A razão para a amplitude do argumento de Minsky é sua confusão ao tratar sobre as crises bancárias como crises financeiras sistêmicas. Quando se define crises bancárias é necessário ter atenção especial para não confundir tal fenômeno com a categoria mais ampla de crises financeiras, que podem ou não ser acompanhadas de crises bancárias, e não generalizar a quebra de alguns bancos como um fenômeno sistêmico. Para não cometer esse erro é necessário se ter uma definição de crises bancárias que a diferencie de outros fenômenos. Por essa razão crises bancárias são melhor definidas como ou a ocorrência de insolvência dos ativos bancários ou a ocorrência de pânicos bancários3.

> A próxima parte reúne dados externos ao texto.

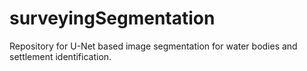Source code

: # surveyingSegmentation
Repository for U-Net based image segmentation for water bodies and settlement identification.
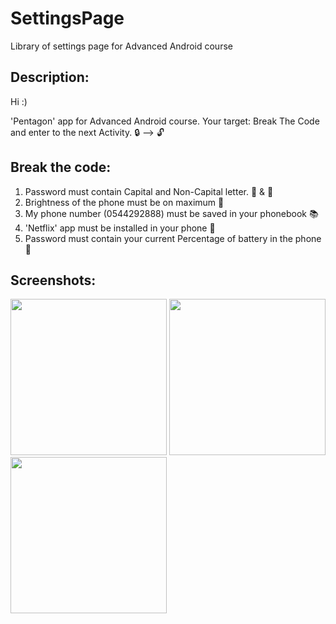# SettingsPage
Library of settings page for Advanced Android course

## Description:
Hi :)

'Pentagon' app for Advanced Android course.
Your target:
Break The Code and enter to the next Activity. :lock: --> :unlock:

## Break the code:
1. Password must contain Capital and Non-Capital letter. :older_man: & :baby:
2. Brightness of the phone must be on maximum :high_brightness:
3. My phone number (0544292888) must be saved in your phonebook :books:
4. 'Netflix' app must be installed in your phone :movie_camera: 
5. Password must contain your current Percentage of battery in the phone :battery:

## Screenshots:

<img src="images/settings01.png" width=250>
<img src="images/settings01.jpeg" width=250>
<img src="images/settings01" width=250>
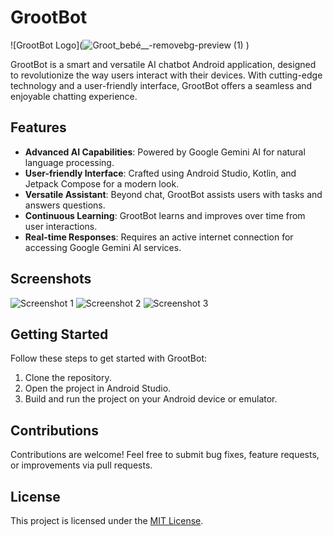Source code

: # GrootBot

![GrootBot Logo](![Groot_bebé__-removebg-preview (1)](https://github.com/Maruthi1225/GrootBotAIchatbot/assets/140306610/d945074a-73aa-4919-8ac3-6d6185c5ee36)
)

GrootBot is a smart and versatile AI chatbot Android application, designed to revolutionize the way users interact with their devices. With cutting-edge technology and a user-friendly interface, GrootBot offers a seamless and enjoyable chatting experience.

## Features

- **Advanced AI Capabilities**: Powered by Google Gemini AI for natural language processing.
- **User-friendly Interface**: Crafted using Android Studio, Kotlin, and Jetpack Compose for a modern look.
- **Versatile Assistant**: Beyond chat, GrootBot assists users with tasks and answers questions.
- **Continuous Learning**: GrootBot learns and improves over time from user interactions.
- **Real-time Responses**: Requires an active internet connection for accessing Google Gemini AI services.

## Screenshots

![Screenshot 1](images/screenshot1.png)
![Screenshot 2](images/screenshot2.png)
![Screenshot 3](images/screenshot3.png)

## Getting Started

Follow these steps to get started with GrootBot:

1. Clone the repository.
2. Open the project in Android Studio.
3. Build and run the project on your Android device or emulator.

## Contributions

Contributions are welcome! Feel free to submit bug fixes, feature requests, or improvements via pull requests.

## License

This project is licensed under the [MIT License](LICENSE).


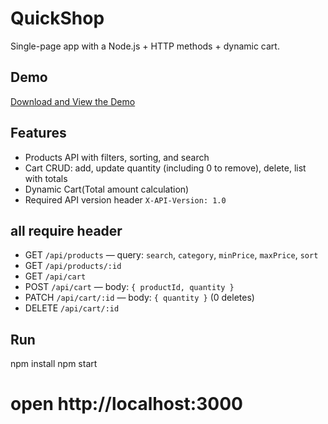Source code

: # QuickShop 

Single-page app with a Node.js + HTTP methods + dynamic cart.

## Demo
[Download and View the Demo](./HTTP.mp4)


## Features
- Products API with filters, sorting, and search
- Cart CRUD: add, update quantity (including 0 to remove), delete, list with totals
- Dynamic Cart(Total amount calculation)
- Required API version header `X-API-Version: 1.0`


## all require header
- GET `/api/products` — query: `search`, `category`, `minPrice`, `maxPrice`, `sort`
- GET `/api/products/:id`
- GET `/api/cart`
- POST `/api/cart` — body: `{ productId, quantity }`
- PATCH `/api/cart/:id` — body: `{ quantity }` (0 deletes)
- DELETE `/api/cart/:id`

## Run

npm install
npm start
# open http://localhost:3000
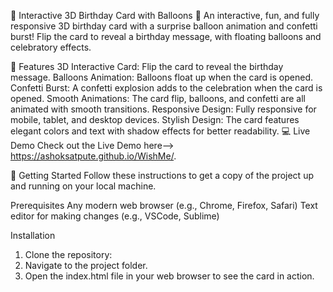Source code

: 🎉 Interactive 3D Birthday Card with Balloons 🎉
An interactive, fun, and fully responsive 3D birthday card with a surprise balloon animation and confetti burst! Flip the card to reveal a birthday message, with floating balloons and celebratory effects.


🌟 Features
3D Interactive Card: Flip the card to reveal the birthday message.
Balloons Animation: Balloons float up when the card is opened.
Confetti Burst: A confetti explosion adds to the celebration when the card is opened.
Smooth Animations: The card flip, balloons, and confetti are all animated with smooth transitions.
Responsive Design: Fully responsive for mobile, tablet, and desktop devices.
Stylish Design: The card features elegant colors and text with shadow effects for better readability.
💻 Live Demo
Check out the Live Demo here--> https://ashoksatpute.github.io/WishMe/.


🚀 Getting Started
Follow these instructions to get a copy of the project up and running on your local machine.

Prerequisites
Any modern web browser (e.g., Chrome, Firefox, Safari)
Text editor for making changes (e.g., VSCode, Sublime)

Installation
1. Clone the repository:
2. Navigate to the project folder.
3. Open the index.html file in your web browser to see the card in action.

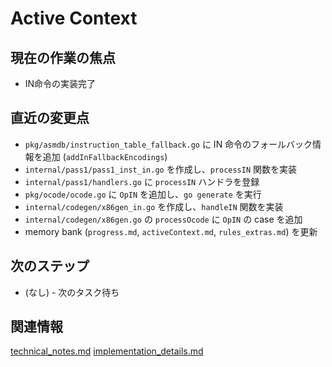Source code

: # Active Context

## 現在の作業の焦点
- IN命令の実装完了

## 直近の変更点
- `pkg/asmdb/instruction_table_fallback.go` に IN 命令のフォールバック情報を追加 (`addInFallbackEncodings`)
- `internal/pass1/pass1_inst_in.go` を作成し、`processIN` 関数を実装
- `internal/pass1/handlers.go` に `processIN` ハンドラを登録
- `pkg/ocode/ocode.go` に `OpIN` を追加し、`go generate` を実行
- `internal/codegen/x86gen_in.go` を作成し、`handleIN` 関数を実装
- `internal/codegen/x86gen.go` の `processOcode` に `OpIN` の case を追加
- memory bank (`progress.md`, `activeContext.md`, `rules_extras.md`) を更新

## 次のステップ
- (なし) - 次のタスク待ち

## 関連情報
[technical_notes.md](../details/technical_notes.md)
[implementation_details.md](../details/implementation_details.md)
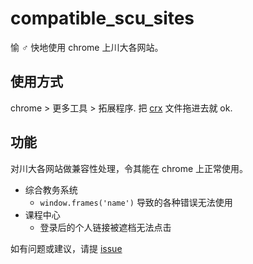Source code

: # compatible\_scu\_sites

愉 ♂ 快地使用 chrome 上川大各网站。

## 使用方式

chrome > 更多工具 > 拓展程序. 把 [crx](https://github.com/nilptr/compatible_scu_site/files/264903/scu_jwc.zip) 文件拖进去就 ok.

## 功能

对川大各网站做兼容性处理，令其能在 chrome 上正常使用。

- 综合教务系统
  - `window.frames('name')` 导致的各种错误无法使用
- 课程中心
  - 登录后的个人链接被遮档无法点击

如有问题或建议，请提 [issue](https://github.com/nilptr/compatible_scu_sites/issues)
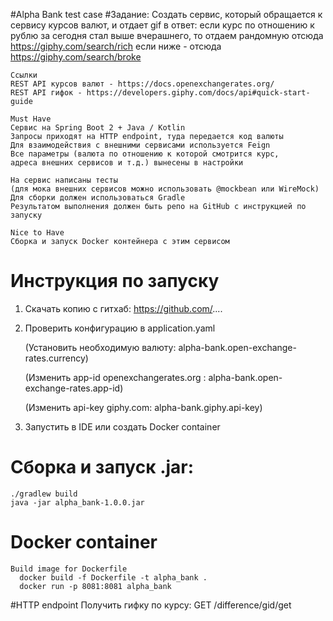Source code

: #Alpha Bank test case
#Задание:
    Создать сервис, который обращается к сервису курсов валют, и отдает gif в ответ:
    если курс по отношению к рублю за сегодня стал выше вчерашнего, 
    то отдаем рандомную отсюда 
    https://giphy.com/search/rich
    если ниже - отсюда 
    https://giphy.com/search/broke
    
    Ссылки
    REST API курсов валют - https://docs.openexchangerates.org/
    REST API гифок - https://developers.giphy.com/docs/api#quick-start-guide
    
    Must Have
    Сервис на Spring Boot 2 + Java / Kotlin
    Запросы приходят на HTTP endpoint, туда передается код валюты
    Для взаимодействия с внешними сервисами используется Feign
    Все параметры (валюта по отношению к которой смотрится курс, 
    адреса внешних сервисов и т.д.) вынесены в настройки
    
    На сервис написаны тесты 
    (для мока внешних сервисов можно использовать @mockbean или WireMock)
    Для сборки должен использоваться Gradle
    Результатом выполнения должен быть репо на GitHub с инструкцией по запуску
    
    Nice to Have
    Сборка и запуск Docker контейнера с этим сервисом

# Инструкция по запуску
1) Скачать копию с гитхаб:
   https://github.com/....
2) Проверить конфигурацию в application.yaml

    (Установить необходимую валюту: alpha-bank.open-exchange-rates.currency)

    (Изменить app-id openexchangerates.org : alpha-bank.open-exchange-rates.app-id)

    (Изменить api-key giphy.com: alpha-bank.giphy.api-key)
   
4) Запустить в IDE или создать Docker container
# Сборка и запуск .jar:
    ./gradlew build
    java -jar alpha_bank-1.0.0.jar
# Docker container
    Build image for Dockerfile
      docker build -f Dockerfile -t alpha_bank .
      docker run -p 8081:8081 alpha_bank

#HTTP endpoint
    Получить гифку по курсу:
    GET /difference/gid/get



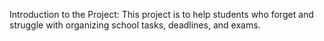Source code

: Introduction to the Project:
This project is to help students who forget and struggle with organizing school tasks, deadlines, and exams.
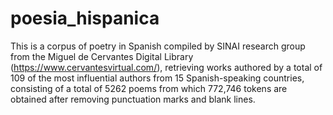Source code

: # poesia_hispanica
This is a corpus of poetry in Spanish compiled by SINAI research group from the Miguel de Cervantes Digital Library (https://www.cervantesvirtual.com/), retrieving works authored by a total of 109 of the most influential authors from 15 Spanish-speaking countries, consisting of a total of 5262 poems from which 772,746 tokens are obtained after removing punctuation marks and blank lines.
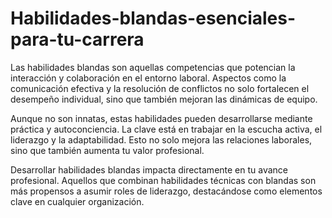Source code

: # Habilidades-blandas-esenciales-para-tu-carrera
Las habilidades blandas son aquellas competencias que potencian la interacción y colaboración en el entorno laboral. Aspectos como la comunicación efectiva y la resolución de conflictos no solo fortalecen el desempeño individual, sino que también mejoran las dinámicas de equipo.

Aunque no son innatas, estas habilidades pueden desarrollarse mediante práctica y autoconciencia. La clave está en trabajar en la escucha activa, el liderazgo y la adaptabilidad. Esto no solo mejora las relaciones laborales, sino que también aumenta tu valor profesional.

Desarrollar habilidades blandas impacta directamente en tu avance profesional. Aquellos que combinan habilidades técnicas con blandas son más propensos a asumir roles de liderazgo, destacándose como elementos clave en cualquier organización.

Seguindo essa definição e olhando para os casos históricos de crises bancárias, Calomiris observou que tais crises são mais comuns em alguns lugares do que em outros e ocorrem com um período de frequência maior em certos países do que nas outras partes do globo. Em verdade, analisando as 16 grandes crises bancárias entre 1870 e 1913, Bordo (1990) observou que todas elas ocorreram exclusivamente nos Estados Unidos e em nenhuma outra grande economia. Essas diferenças em espaço e tempo apontam que as causas de tais crises se encontram em fatores endógenos particulares de cada país e não em características intrínsecas do setor ou na constância dos ciclos econômicos.

O segundo argumento, mais refinado e consistente com a definição anterior de crises bancárias, é o que foi colocado por Diamond e Dybvig (1983). Segundo o modelo desses autores, existe um problema de assimetria informacional entre bancos e depositantes. Os bancos possuem informação privada a respeito da qualidade de seus empréstimos e, portanto, os depositantes não tem como ter certeza acerca da segurança de suas reservas. Devido a esse problema de assimetria, os depositantes não tem como discriminar adequadamente entre bancos solventes e insolventes unicamente pela marca. Tal condição implica que quando rumores surgem no mercado acerca da insolvência de um banco isso pode levar os indivíduos a suspeitarem da solvência de bancos em bom estado e forçarem estes a liquidar seus ativos para garantir os depósitos, dado que não podem acessar as informações reais sobre solvência. Como resultado, bancos em boas condições podem ser levados a perder reservas em meio a um pânico bancário e quebrarem juntamente com os bancos ruins.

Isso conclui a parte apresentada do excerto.